--- YOUR INSTRUCTIONS ---
Say how many lines in the following data hold the word "style". Write nothing but that number.
■ ■ ■
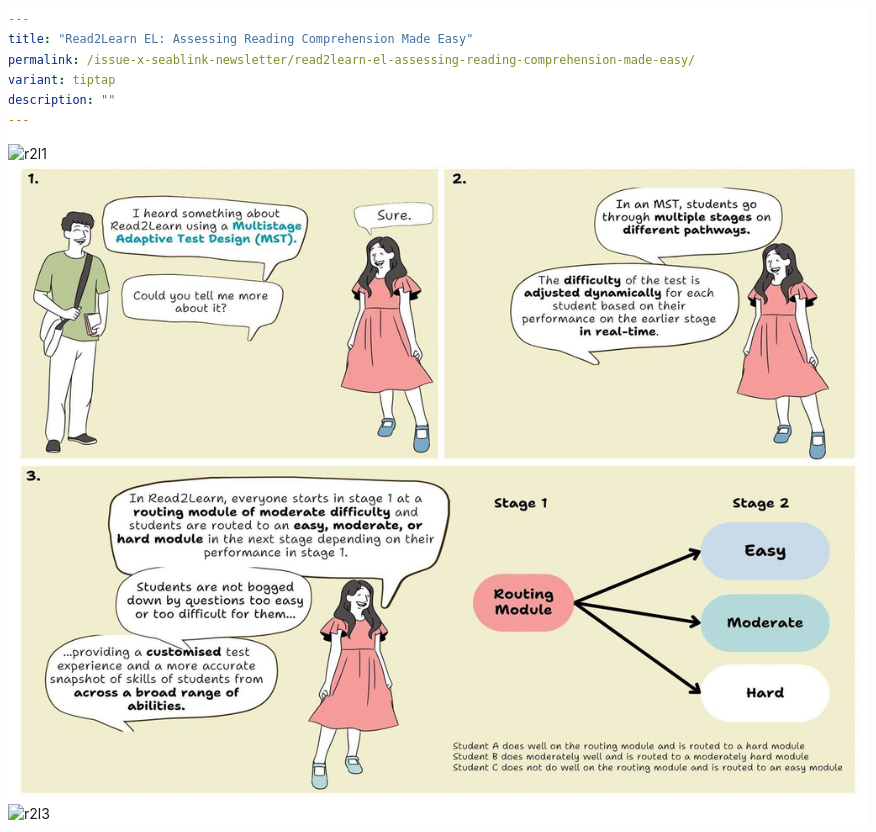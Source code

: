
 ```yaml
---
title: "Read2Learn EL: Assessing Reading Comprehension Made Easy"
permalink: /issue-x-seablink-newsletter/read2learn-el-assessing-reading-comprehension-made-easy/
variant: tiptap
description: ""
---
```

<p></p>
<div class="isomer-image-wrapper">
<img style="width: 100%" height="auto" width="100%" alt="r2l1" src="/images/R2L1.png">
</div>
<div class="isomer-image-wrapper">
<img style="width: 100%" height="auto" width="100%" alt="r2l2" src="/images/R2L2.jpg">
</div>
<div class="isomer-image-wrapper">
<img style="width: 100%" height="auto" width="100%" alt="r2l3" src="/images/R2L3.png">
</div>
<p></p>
■ ■ ■
--- REPLY ---
3